Reputation: 8941
I'm writing a UI test case (using ActivityUnitTestCase) and would like to check if at a given time a View subclass is visible to the user. I've found the View#isShown() method, which claims to do exactly this - checking the visibility field of this element and all its parents - but somehow it always returns "false" for all the elements. I'll be grateful for some help. If it makes it easier, I can paste some code.
Also, I found ViewAsserts#assertOnScreen(View origin, View view) but it doesn't seem to do the right thing either - always returns true. Am I perhaps calling it wrong: assertOnScreen(viewImTesting.getRootView(), viewImTesting)?
Thanks, Jan
Upvotes: 4
Views: 5194
Reputation: 69198
Try using
final View origin = activityImTesting.getWindow().getDecorView();
android.test.ViewAsserts.assertOnScreen(origin, viewImTesting);
Upvotes: 0
Reputation: 3444
Maybe this is too late?

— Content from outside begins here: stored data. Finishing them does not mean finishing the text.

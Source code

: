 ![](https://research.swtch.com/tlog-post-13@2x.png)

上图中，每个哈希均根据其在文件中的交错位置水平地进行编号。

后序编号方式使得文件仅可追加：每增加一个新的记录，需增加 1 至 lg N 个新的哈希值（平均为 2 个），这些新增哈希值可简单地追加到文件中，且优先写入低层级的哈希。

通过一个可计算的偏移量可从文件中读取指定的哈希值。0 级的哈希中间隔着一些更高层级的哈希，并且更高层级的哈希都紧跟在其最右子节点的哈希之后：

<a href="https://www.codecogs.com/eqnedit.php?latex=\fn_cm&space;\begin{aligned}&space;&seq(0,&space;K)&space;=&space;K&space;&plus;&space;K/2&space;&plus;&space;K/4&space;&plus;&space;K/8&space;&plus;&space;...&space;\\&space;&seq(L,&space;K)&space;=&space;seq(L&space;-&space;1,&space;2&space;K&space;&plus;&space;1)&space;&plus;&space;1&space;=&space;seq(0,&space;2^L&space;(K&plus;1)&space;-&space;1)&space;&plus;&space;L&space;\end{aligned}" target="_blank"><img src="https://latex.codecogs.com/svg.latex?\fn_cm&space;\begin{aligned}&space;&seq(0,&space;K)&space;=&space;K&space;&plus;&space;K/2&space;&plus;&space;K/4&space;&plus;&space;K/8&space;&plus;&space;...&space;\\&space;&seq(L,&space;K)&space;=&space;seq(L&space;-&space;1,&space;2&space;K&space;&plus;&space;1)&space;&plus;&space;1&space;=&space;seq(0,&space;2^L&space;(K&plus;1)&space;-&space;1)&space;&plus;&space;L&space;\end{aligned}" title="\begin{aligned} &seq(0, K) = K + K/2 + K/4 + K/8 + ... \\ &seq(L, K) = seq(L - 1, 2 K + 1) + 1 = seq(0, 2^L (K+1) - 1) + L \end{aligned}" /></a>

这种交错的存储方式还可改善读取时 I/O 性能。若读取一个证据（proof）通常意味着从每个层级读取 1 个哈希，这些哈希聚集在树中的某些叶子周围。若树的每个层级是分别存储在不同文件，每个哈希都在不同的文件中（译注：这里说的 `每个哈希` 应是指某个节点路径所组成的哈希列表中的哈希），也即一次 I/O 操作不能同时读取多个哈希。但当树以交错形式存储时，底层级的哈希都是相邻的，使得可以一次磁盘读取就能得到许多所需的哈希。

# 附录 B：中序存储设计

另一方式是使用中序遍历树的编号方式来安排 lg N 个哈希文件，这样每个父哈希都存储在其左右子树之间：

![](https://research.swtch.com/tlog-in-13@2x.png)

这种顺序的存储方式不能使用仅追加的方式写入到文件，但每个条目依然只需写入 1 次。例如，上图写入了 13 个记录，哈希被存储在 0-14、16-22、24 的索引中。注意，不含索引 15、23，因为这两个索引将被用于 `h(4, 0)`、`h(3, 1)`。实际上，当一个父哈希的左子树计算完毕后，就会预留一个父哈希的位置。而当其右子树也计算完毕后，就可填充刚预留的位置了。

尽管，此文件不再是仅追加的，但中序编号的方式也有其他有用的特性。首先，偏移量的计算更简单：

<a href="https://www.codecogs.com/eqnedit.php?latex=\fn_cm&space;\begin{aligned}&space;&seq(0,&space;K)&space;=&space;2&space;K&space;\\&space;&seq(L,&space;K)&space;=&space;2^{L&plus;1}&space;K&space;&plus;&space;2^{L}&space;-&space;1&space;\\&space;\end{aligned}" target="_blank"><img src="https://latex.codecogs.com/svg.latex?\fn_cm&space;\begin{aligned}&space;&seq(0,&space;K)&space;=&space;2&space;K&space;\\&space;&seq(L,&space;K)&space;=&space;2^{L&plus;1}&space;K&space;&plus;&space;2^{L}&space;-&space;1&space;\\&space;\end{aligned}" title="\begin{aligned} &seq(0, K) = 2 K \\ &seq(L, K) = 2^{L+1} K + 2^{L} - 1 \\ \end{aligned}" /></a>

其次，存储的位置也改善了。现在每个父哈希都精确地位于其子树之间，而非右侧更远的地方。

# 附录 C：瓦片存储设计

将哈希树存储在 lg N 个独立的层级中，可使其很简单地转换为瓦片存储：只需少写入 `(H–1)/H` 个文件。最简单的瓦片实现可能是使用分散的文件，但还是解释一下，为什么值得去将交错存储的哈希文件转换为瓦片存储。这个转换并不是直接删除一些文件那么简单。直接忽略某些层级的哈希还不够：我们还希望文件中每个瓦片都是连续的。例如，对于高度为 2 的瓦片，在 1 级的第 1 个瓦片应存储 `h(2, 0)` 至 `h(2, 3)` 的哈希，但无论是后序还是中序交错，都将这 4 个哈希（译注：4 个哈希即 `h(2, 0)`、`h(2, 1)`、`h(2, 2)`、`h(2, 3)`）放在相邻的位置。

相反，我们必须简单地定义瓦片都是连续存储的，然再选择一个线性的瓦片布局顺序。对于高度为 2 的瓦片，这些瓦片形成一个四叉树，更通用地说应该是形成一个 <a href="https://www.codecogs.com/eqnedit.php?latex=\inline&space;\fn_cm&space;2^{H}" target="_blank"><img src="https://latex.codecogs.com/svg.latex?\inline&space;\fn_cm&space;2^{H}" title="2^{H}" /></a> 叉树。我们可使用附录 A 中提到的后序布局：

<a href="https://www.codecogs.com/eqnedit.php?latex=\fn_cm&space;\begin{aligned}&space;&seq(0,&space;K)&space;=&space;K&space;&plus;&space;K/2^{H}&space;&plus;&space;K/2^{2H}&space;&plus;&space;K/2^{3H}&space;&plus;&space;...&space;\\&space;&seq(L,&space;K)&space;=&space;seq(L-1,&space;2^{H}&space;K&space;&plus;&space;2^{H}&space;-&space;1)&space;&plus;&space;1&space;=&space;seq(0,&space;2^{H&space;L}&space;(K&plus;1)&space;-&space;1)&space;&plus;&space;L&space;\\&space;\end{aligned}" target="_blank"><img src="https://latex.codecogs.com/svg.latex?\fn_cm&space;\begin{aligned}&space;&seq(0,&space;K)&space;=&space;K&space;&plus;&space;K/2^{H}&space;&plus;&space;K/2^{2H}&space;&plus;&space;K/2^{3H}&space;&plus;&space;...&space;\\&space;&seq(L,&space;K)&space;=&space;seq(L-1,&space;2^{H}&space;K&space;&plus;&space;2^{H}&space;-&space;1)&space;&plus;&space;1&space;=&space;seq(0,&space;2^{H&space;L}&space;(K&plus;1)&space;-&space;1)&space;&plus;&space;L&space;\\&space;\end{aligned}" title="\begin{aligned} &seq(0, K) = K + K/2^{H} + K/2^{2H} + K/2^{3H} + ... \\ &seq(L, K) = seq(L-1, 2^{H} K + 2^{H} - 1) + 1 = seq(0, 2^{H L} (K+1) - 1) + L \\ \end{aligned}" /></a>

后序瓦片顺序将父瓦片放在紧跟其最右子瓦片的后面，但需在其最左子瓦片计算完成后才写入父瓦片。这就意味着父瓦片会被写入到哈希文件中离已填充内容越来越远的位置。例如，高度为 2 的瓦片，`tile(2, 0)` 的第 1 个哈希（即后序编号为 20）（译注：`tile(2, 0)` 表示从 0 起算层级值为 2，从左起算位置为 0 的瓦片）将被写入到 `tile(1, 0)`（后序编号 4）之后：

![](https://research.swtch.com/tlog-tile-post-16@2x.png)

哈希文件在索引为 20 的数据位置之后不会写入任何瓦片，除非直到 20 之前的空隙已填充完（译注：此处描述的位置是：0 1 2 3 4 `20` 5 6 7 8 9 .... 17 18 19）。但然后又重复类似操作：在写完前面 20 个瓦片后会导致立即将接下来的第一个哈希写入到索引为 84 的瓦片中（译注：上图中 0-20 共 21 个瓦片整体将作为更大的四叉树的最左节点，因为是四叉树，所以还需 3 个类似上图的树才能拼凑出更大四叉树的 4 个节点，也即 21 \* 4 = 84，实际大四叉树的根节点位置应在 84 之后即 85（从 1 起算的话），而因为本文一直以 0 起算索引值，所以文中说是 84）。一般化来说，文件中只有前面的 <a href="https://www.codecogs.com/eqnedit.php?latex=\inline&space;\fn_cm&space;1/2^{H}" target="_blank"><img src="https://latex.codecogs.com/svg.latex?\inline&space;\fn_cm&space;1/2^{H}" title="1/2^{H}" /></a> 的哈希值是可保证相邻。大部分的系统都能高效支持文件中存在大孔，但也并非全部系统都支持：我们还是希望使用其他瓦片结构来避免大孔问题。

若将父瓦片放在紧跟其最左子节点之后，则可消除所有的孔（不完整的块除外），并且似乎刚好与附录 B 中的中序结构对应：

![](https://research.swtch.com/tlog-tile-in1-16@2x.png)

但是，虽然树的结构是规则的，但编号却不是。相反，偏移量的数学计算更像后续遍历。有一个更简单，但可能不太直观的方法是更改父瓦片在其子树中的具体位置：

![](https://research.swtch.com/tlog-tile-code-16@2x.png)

Just for triggering some response from @dtmilano and other Android experts, there seems to be some differences in interpretation of visibility "gone".
While visibility=gone is listed as if a view is completely not added, this definition is probably closer to the truth. I realise it is actually still on the screen with a x and y coordinate, but the width and height will be 0.
And when I dig into ViewAsserts.java, assertOnScreen() is only concerned with the y coordinate of the view in the origin, ensuring it is bigger than 0 but not more than the height of the origin.
To conclude: assertOnScreen is probably not the right method to use if you are testing for the visibility of a view, which I suppose is what you are trying to do based on your question.
Hope the above information is of use (and correct)!
Upvotes: 0
Reputation: 8941
I found a sensible workaround: just checking View#getVisibility() against View#VISIBLE, VIEW#INVISIBLE, or VIEW#GONE.
This probably doesn't work when e.g. a parent view is not visible but this one has visibility set to VISIBLE, but for most cases it should suffice.